Since the collision rate in the pPb run is lower than that in the pp one, two forward subdetectors that couldn’t withstand the radiation under the harsher conditions of proton collisions have been reinstalled in CMS: CASTOR and ZDC. These subdetectors will help measure the collision remnants that travel very close to the beampipe, crucial to the study of pPb data.

Joining hands with TOTEM

For this run, CMS will combine forces with TOTEM so as to cover a greater range of collision data. The two are essentially separate entities — independent experiments that use different analysis software — and they are fully complementary. CMS measures in the central region and TOTEM exclusively measures in the very forward region. “Combining information from both allows us to do a lot of physics studies that previously were impossible to do,” says Christof. “You can correlate proton remnants seen in TOTEM with objects such as jets and Upsilon (Υ) particles observed in the central part of CMS.”

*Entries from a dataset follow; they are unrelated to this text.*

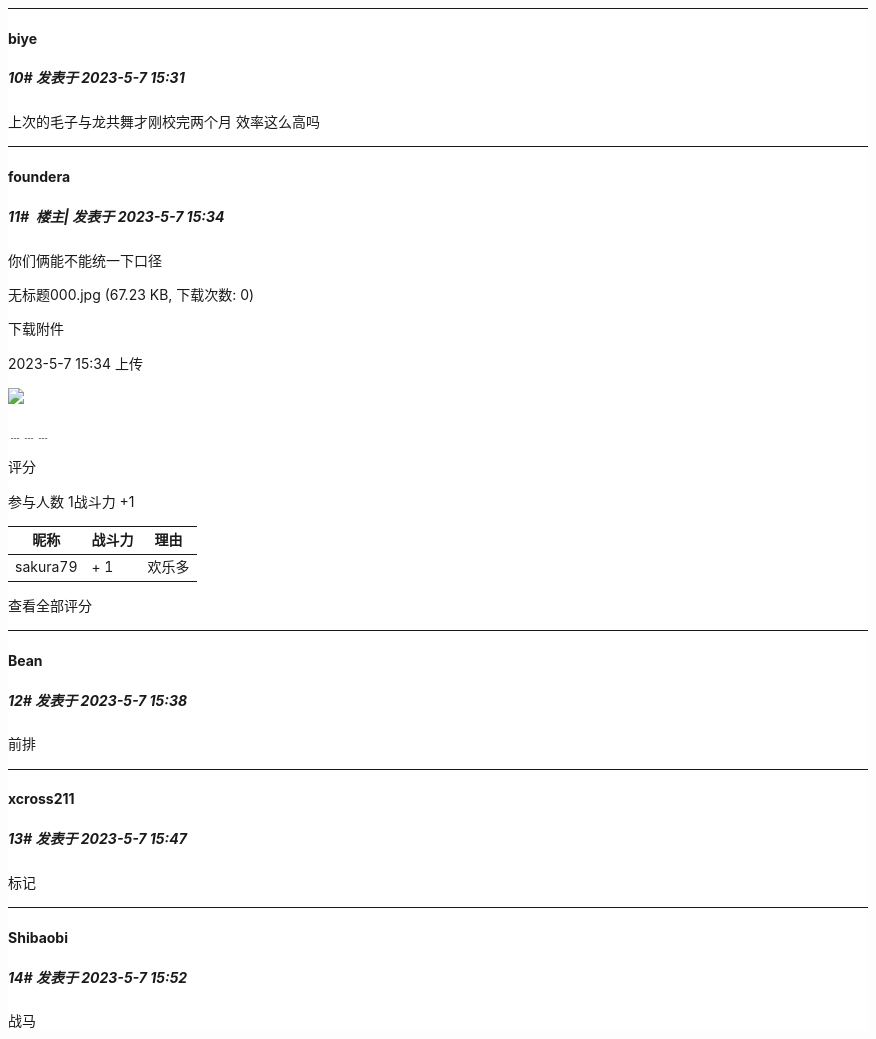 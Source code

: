 *****

####  biye  
##### 10#       发表于 2023-5-7 15:31

上次的毛子与龙共舞才刚校完两个月 效率这么高吗 

*****

####  foundera  
##### 11#         楼主| 发表于 2023-5-7 15:34

你们俩能不能统一下口径

无标题000.jpg
(67.23 KB, 下载次数: 0)

下载附件

2023-5-7 15:34 上传

<img src="https://img.saraba1st.com/forum/202305/07/153450hxi811z98015e9yv.jpg" referrerpolicy="no-referrer">

﹍﹍﹍

评分

 参与人数 1战斗力 +1

|昵称|战斗力|理由|
|----|---|---|
| sakura79| + 1|欢乐多|

查看全部评分

*****

####  Bean  
##### 12#       发表于 2023-5-7 15:38

前排

*****

####  xcross211  
##### 13#       发表于 2023-5-7 15:47

标记

*****

####  Shibaobi  
##### 14#       发表于 2023-5-7 15:52

战马
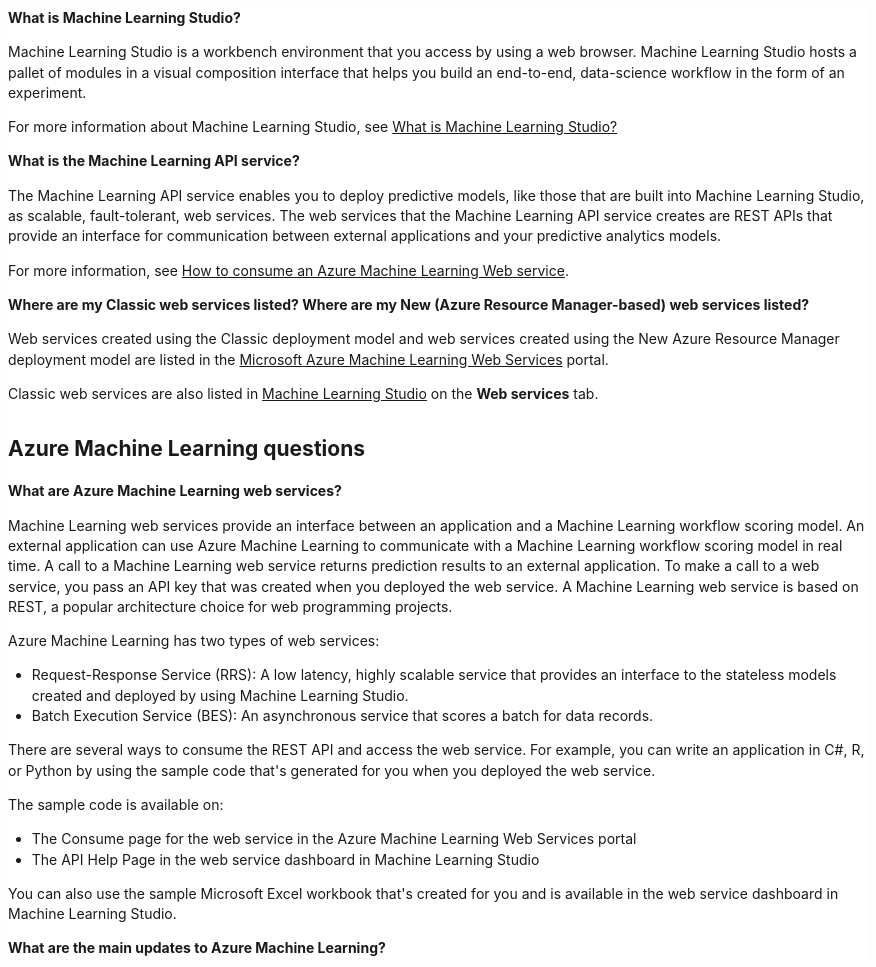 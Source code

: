 **What is Machine Learning Studio?**

Machine Learning Studio is a workbench environment that you access by using a web browser. Machine Learning Studio hosts a pallet of modules in a visual composition interface that helps you build an end-to-end, data-science workflow in the form of an experiment.

For more information about Machine Learning Studio, see [What is Machine Learning Studio?](what-is-ml-studio.md)

**What is the Machine Learning API service?**

The Machine Learning API service enables you to deploy predictive models, like those that are built into Machine Learning Studio, as scalable, fault-tolerant, web services. The web services that the Machine Learning API service creates are REST APIs that provide an interface for communication between external applications and your predictive analytics models.

For more information, see [How to consume an Azure Machine Learning Web service](consume-web-services.md).

**Where are my Classic web services listed? Where are my New (Azure Resource Manager-based) web services listed?**

Web services created using the Classic deployment model and web services created using the New Azure Resource Manager deployment model are listed in the [Microsoft Azure Machine Learning Web Services](https://services.azureml.net/) portal.

Classic web services are also listed in [Machine Learning Studio](http://studio.azureml.net) on the **Web services** tab.

## Azure Machine Learning questions
**What are Azure Machine Learning web services?**

Machine Learning web services provide an interface between an application and a Machine Learning workflow scoring model. An external application can use Azure Machine Learning to communicate with a Machine Learning workflow scoring model in real time. A call to a Machine Learning web service returns prediction results to an external application. To make a call to a web service, you pass an API key that was created when you deployed the web service. A Machine Learning web service is based on REST, a popular architecture choice for web programming projects.

Azure Machine Learning has two types of web services:

* Request-Response Service (RRS): A low latency, highly scalable service that provides an interface to the stateless models created and deployed by using Machine Learning Studio.
* Batch Execution Service (BES): An asynchronous service that scores a batch for data records.

There are several ways to consume the REST API and access the web service. For example, you can write an application in C#, R, or Python by using the sample code that's generated for you when you deployed the web service.

The sample code is available on:
- The Consume page for the web service in the Azure Machine Learning Web Services portal
- The API Help Page in the web service dashboard in Machine Learning Studio

You can also use the sample Microsoft Excel workbook that's created for you and is available in the web service dashboard in Machine Learning Studio.

**What are the main updates to Azure Machine Learning?**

“We are going to use the TOTEM triggers,” says Maria. “We made some tests previously, including in the pilot pPb run last year. We had the TOTEM triggers going to CMS and vice versa.”

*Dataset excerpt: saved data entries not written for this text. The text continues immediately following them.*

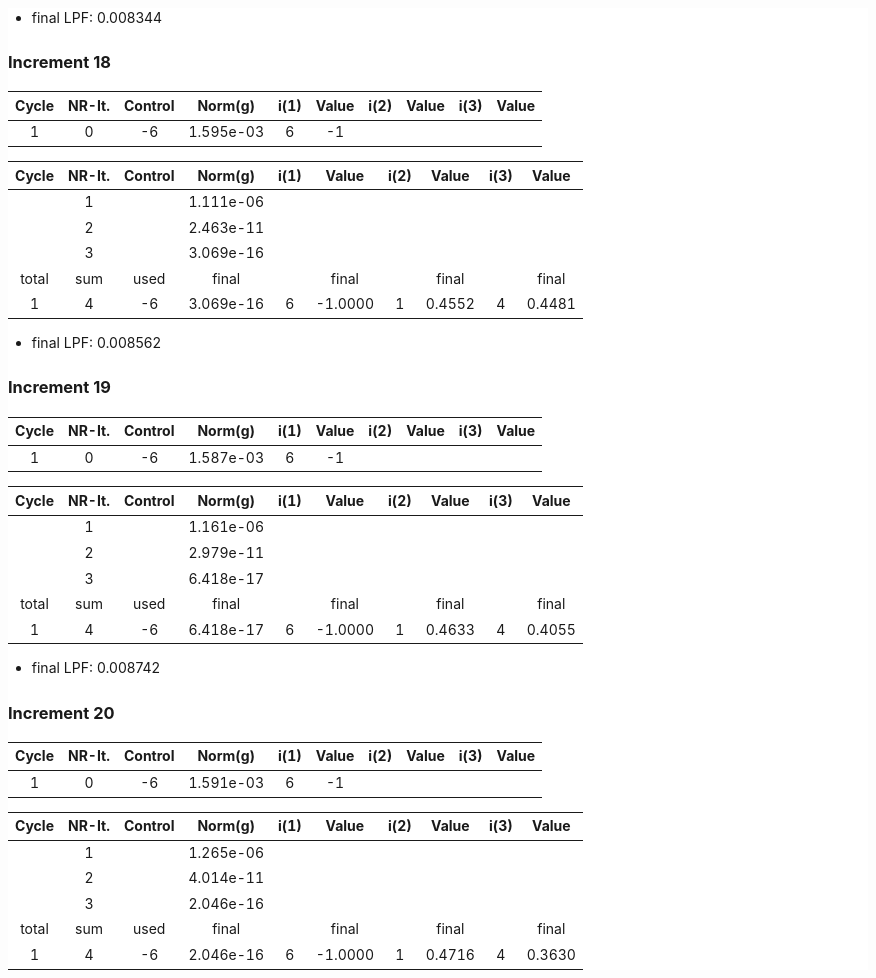 * final LPF:   0.008344

### Increment 18
|Cycle|NR-It.|Control| Norm(g) |i(1)|Value   |i(2)|Value   |i(3)|Value   |
|:---:|:----:|:-----:|:-------:|:--:|:------:|:--:|:------:|:--:|:------:|
|  1  |   0  |  -6   |1.595e-03|   6|      -1|    |        |    |        |

|Cycle|NR-It.|Control| Norm(g) |i(1)|Value   |i(2)|Value   |i(3)|Value   |
|:---:|:----:|:-----:|:-------:|:--:|:------:|:--:|:------:|:--:|:------:|
|     |   1  |       |1.111e-06|    |        |    |        |    |        |
|     |   2  |       |2.463e-11|    |        |    |        |    |        |
|     |   3  |       |3.069e-16|    |        |    |        |    |        |
|total| sum  | used  |  final  |    | final  |    | final  |    | final  |
|  1  |   4  |  -6   |3.069e-16|   6| -1.0000|   1|  0.4552|   4|  0.4481|

* final LPF:   0.008562

### Increment 19
|Cycle|NR-It.|Control| Norm(g) |i(1)|Value   |i(2)|Value   |i(3)|Value   |
|:---:|:----:|:-----:|:-------:|:--:|:------:|:--:|:------:|:--:|:------:|
|  1  |   0  |  -6   |1.587e-03|   6|      -1|    |        |    |        |

|Cycle|NR-It.|Control| Norm(g) |i(1)|Value   |i(2)|Value   |i(3)|Value   |
|:---:|:----:|:-----:|:-------:|:--:|:------:|:--:|:------:|:--:|:------:|
|     |   1  |       |1.161e-06|    |        |    |        |    |        |
|     |   2  |       |2.979e-11|    |        |    |        |    |        |
|     |   3  |       |6.418e-17|    |        |    |        |    |        |
|total| sum  | used  |  final  |    | final  |    | final  |    | final  |
|  1  |   4  |  -6   |6.418e-17|   6| -1.0000|   1|  0.4633|   4|  0.4055|

* final LPF:   0.008742

### Increment 20
|Cycle|NR-It.|Control| Norm(g) |i(1)|Value   |i(2)|Value   |i(3)|Value   |
|:---:|:----:|:-----:|:-------:|:--:|:------:|:--:|:------:|:--:|:------:|
|  1  |   0  |  -6   |1.591e-03|   6|      -1|    |        |    |        |

|Cycle|NR-It.|Control| Norm(g) |i(1)|Value   |i(2)|Value   |i(3)|Value   |
|:---:|:----:|:-----:|:-------:|:--:|:------:|:--:|:------:|:--:|:------:|
|     |   1  |       |1.265e-06|    |        |    |        |    |        |
|     |   2  |       |4.014e-11|    |        |    |        |    |        |
|     |   3  |       |2.046e-16|    |        |    |        |    |        |
|total| sum  | used  |  final  |    | final  |    | final  |    | final  |
|  1  |   4  |  -6   |2.046e-16|   6| -1.0000|   1|  0.4716|   4|  0.3630|

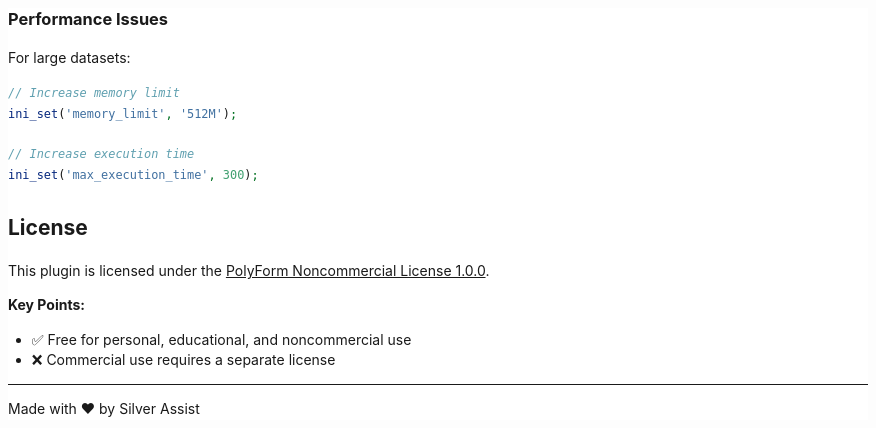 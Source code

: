 ### Performance Issues

For large datasets:

```php
// Increase memory limit
ini_set('memory_limit', '512M');

// Increase execution time
ini_set('max_execution_time', 300);
```

## License

This plugin is licensed under the [PolyForm Noncommercial License 1.0.0](https://polyformproject.org/licenses/noncommercial/1.0.0/).

**Key Points:**
- ✅ Free for personal, educational, and noncommercial use
- ❌ Commercial use requires a separate license

---

Made with ❤️ by Silver Assist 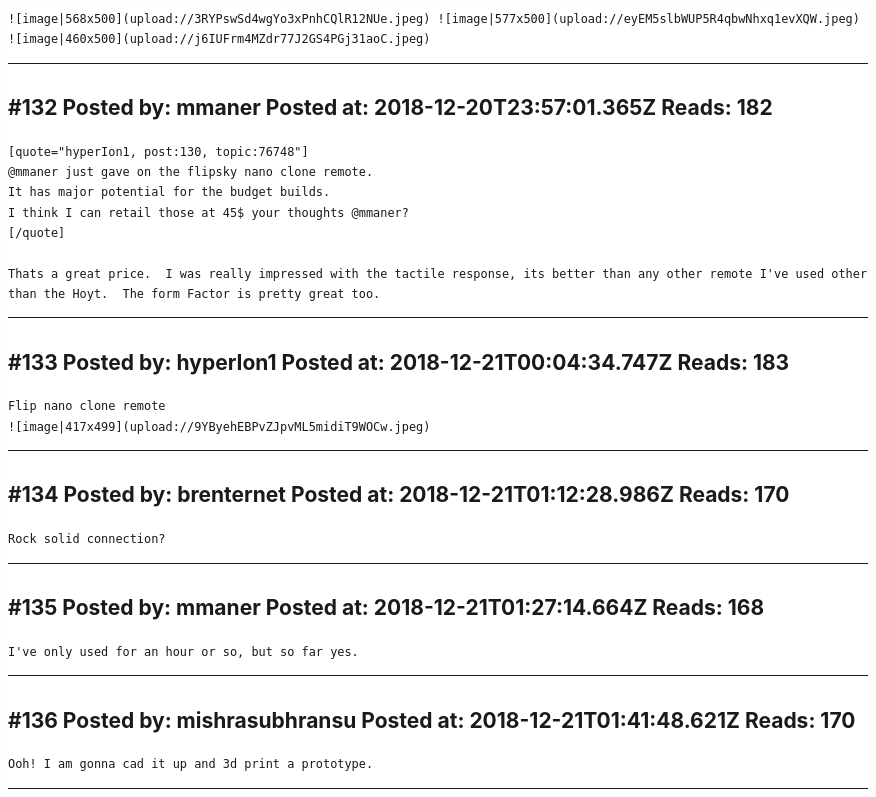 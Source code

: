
 ```
![image|568x500](upload://3RYPswSd4wgYo3xPnhCQlR12NUe.jpeg) ![image|577x500](upload://eyEM5slbWUP5R4qbwNhxq1evXQW.jpeg) ![image|460x500](upload://j6IUFrm4MZdr77J2GS4PGj31aoC.jpeg)
```

---
## \#132 Posted by: mmaner Posted at: 2018-12-20T23:57:01.365Z Reads: 182

```
[quote="hyperIon1, post:130, topic:76748"]
@mmaner just gave on the flipsky nano clone remote.
It has major potential for the budget builds.
I think I can retail those at 45$ your thoughts @mmaner?
[/quote]

Thats a great price.  I was really impressed with the tactile response, its better than any other remote I've used other than the Hoyt.  The form Factor is pretty great too.
```

---
## \#133 Posted by: hyperIon1 Posted at: 2018-12-21T00:04:34.747Z Reads: 183

```
Flip nano clone remote
![image|417x499](upload://9YByehEBPvZJpvML5midiT9WOCw.jpeg)
```

---
## \#134 Posted by: brenternet Posted at: 2018-12-21T01:12:28.986Z Reads: 170

```
Rock solid connection?
```

---
## \#135 Posted by: mmaner Posted at: 2018-12-21T01:27:14.664Z Reads: 168

```
I've only used for an hour or so, but so far yes.
```

---
## \#136 Posted by: mishrasubhransu Posted at: 2018-12-21T01:41:48.621Z Reads: 170

```
Ooh! I am gonna cad it up and 3d print a prototype.
```

---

“The only point where we can synchronise between CMS and TOTEM is at the first level of the trigger system,” states Christof. “Then we know we have common triggers and each side stores the information of each trigger in the data stream. Later, you have to synchronise and pick the events that are common in both data sets. This is not a trivial operation,” he laughs, “but based on the pilot proton-lead run where we combined triggers, we have proved that it is possible. The first hours of collisions will be spent commissioning this operation.”

Physics aims of the pPb run

Julia Velkovska, also a co-convener of the HI group, explains the motivations behind colliding these different particle species together: “Not only does it act as a straight reference for lead collisions, but it is an interesting physics system in its own right. In addition, there are a lot of things that we think we can address now that weren’t on the cards a few months ago: the ridge we observed in the pilot run raised a lot of new questions and new approaches on how to analyse the data have been proposed.”

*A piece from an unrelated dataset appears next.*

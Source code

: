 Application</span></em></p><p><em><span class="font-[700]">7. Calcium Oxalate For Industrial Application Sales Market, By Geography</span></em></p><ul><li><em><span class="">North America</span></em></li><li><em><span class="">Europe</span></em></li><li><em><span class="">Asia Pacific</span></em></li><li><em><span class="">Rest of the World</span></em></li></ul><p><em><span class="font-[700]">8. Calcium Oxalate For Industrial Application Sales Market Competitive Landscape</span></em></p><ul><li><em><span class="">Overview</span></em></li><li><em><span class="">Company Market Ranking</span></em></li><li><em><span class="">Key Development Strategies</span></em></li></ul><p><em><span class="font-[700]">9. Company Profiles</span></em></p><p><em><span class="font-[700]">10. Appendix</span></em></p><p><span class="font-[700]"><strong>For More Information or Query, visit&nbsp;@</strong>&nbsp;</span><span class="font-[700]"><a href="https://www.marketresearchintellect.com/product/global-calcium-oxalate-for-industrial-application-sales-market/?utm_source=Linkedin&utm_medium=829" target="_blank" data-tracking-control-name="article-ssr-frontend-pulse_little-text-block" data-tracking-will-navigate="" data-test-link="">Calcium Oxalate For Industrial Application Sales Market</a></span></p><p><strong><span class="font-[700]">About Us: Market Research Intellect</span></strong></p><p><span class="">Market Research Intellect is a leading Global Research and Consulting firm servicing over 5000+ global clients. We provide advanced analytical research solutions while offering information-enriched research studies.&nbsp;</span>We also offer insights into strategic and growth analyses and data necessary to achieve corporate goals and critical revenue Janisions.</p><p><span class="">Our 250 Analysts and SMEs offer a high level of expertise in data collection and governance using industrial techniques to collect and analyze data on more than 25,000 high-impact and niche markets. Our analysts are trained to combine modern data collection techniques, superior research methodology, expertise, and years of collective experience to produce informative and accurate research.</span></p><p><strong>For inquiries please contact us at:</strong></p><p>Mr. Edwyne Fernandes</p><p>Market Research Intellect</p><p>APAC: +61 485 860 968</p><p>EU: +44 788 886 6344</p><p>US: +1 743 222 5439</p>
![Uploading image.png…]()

Now, if this ridge in pPb collisions is caused by the same effect as in PbPb collisions, you might also hope to see other phenomena only observed so far in PbPb data, such as quenching of jets.

What about other theoretical predictions, though? “That’s the fun of heavy-ion physics!” exclaims Christof. “These many-body systems and extended systems are very hard to calculate on a theoretical basis, so the experimental side is usually ahead of what the theory guys can calculate. That’s what makes this field also so exciting, because it’s really the experimental side to a large extent that drives the progress and understanding.”

The LHC is expected to commence the run over the weekend. “On the CMS side, we are ready for collisions!” says Maria with a smile.


[Note about all event displays: The red and blue boxes show energy deposits from particles produced in the collisions in the electromagnetic and hadronic calorimeters, respectively. As the inner tracker was not activated during this run, charged particles could not be reconstructed as charged tracks.]